Can applying a complexity lens to health organisations be more than an academic exercise with practical applications for service delivery? This question was central to a two-day meeting last week in London at the Health Foundation between researchers, policy makers and health practitioners. The event was organised by The Knowledge to Action Group (KTAG), an international team of senior academics and coordinated by two leading members of Fuse’s Complex Systems research programme, Prof David Hunter and Dr Emily Henderson. The group brought together the crème de la crème of health research and knowledge mobilisation, with about 40 handpicked participants from across the UK to debate a green paper on the topic (which is a tentative government report and consultation document of policy proposals for debate and discussion).


The essence of this meeting was about getting to grips with the consequences of doing research and developing interventions in a world that is inherently complex (which is not to be confused with just being complicated!). The green paper (Knowledge-to-Action: Addressing Complex Problems in Health Systems, May 28/29 2015) described complex systems as non-linear; dynamic; and having no single point of control.  Because of these characteristics, outcomes in a complex system are unpredictable and resistant to interventions. So are health systems really complex?
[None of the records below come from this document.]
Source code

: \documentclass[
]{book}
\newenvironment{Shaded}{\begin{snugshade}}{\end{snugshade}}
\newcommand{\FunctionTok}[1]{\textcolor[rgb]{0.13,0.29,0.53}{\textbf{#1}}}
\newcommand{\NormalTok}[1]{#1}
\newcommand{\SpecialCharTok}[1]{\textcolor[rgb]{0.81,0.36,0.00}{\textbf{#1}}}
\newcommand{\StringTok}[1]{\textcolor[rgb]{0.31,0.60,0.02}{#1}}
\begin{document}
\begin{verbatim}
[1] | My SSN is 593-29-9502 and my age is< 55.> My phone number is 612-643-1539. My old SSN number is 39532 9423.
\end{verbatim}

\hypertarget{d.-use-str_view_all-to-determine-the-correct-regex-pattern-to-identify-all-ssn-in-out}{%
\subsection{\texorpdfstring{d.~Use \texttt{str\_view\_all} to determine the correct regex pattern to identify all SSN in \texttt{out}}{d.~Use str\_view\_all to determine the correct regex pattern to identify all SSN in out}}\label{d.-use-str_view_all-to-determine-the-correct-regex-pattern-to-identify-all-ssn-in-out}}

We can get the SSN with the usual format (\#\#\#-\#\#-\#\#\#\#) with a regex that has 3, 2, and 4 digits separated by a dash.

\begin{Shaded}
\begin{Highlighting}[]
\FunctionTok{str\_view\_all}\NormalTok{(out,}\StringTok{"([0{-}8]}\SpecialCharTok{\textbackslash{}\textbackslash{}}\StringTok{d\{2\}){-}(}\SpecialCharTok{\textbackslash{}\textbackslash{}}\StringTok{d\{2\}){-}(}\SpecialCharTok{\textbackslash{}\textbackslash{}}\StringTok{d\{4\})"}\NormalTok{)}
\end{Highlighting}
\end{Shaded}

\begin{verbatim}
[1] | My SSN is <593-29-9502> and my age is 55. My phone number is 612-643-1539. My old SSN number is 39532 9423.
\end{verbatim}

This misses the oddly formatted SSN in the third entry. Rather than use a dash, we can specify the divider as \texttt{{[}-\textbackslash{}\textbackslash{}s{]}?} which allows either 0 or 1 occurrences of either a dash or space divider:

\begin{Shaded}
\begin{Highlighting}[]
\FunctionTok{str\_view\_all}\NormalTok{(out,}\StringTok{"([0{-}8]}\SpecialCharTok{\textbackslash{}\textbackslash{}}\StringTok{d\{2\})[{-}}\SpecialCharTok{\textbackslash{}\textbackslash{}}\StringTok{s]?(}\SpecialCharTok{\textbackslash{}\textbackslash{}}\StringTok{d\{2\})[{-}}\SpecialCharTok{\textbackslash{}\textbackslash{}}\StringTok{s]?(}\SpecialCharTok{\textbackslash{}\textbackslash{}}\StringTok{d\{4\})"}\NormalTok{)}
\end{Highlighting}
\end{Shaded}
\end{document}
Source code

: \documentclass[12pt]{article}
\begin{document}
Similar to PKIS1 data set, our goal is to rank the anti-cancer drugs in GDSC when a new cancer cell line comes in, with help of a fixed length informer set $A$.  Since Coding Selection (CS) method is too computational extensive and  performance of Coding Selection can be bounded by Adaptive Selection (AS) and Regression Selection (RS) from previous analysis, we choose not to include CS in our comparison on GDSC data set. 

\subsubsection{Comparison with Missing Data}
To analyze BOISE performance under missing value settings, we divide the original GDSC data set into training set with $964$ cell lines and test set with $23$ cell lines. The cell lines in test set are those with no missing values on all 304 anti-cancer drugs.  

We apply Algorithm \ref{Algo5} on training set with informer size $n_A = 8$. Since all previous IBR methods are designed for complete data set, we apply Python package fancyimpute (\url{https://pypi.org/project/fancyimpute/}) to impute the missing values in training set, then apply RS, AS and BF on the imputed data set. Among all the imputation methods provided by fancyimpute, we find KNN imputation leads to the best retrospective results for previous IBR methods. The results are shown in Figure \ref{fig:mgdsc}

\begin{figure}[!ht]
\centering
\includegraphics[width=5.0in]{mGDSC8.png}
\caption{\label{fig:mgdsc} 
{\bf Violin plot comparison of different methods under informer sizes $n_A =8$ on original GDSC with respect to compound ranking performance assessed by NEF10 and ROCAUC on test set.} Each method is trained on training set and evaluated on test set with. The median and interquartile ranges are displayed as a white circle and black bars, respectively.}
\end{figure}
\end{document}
Anyone trying to get research evidence into practice will quickly discover that knowledge mobilisation is prone to all the characteristics outlined above for complex systems.

In one of the breakout sessions during the event the difference between complicated and complex was illustrated with the example of building a rocket versus raising a child.  Building a rocket is complicated but will lead to a predictable outcome (successful launch) if all the different pieces are correctly assembled according to the guidebook. However, raising a child is complex (as many parents will testify) and often leads to chaos in many academic households. This is bad news for academic parents and health service managers: you cannot steer the thing (but you are still accountable for it) and even if you find the solution to a problem in the system it is likely not to work when you try it again. The dynamic nature of systems means that what works in one context or at one point in time may not work the same as the system changes.

How do you work within such a system? Fortunately, the event provided four case studies of research projects where the academics had managed to work within a complex health system to produce change across different areas, often in co-production with policy makers and health practitioners. The authors of the green paper distilled four themes from these case studies to inform future research and interventions:

  1. the balance of central and distributed authority in organisations and systems; 
  2. the importance of emergence (continuous learning and adaptation); 
  3. the need for co-produced knowledge; and 
  4. a range of leadership positions and styles.
These four themes were discussed in more detail in various breakout sessions over the two days.

Participants embraced the spirit of the event and discussed a wide range of topics (from the need for a critical discourse department to finding positive deviants), whose relationships with the four themes were sometimes unclear and mostly unpredictable. Nevertheless, some key messages emerged from the event that will soothe the nerves of academics and service managers. By visualising complex organisations as “patterns of conversations between interdependent individuals” (as quoted in a presentation from Allan Best on the first day), working in complex systems becomes conversation management and engagement. According to the researchers involved in the successful case studies, this works all the better outside the normal context of everyday work by taking commissioners to the pub or baking a cake for a meeting with service managers to get the conversation really going. Isn’t it ironic that to work inside complex systems, one needs to go back to basics in a more simple system?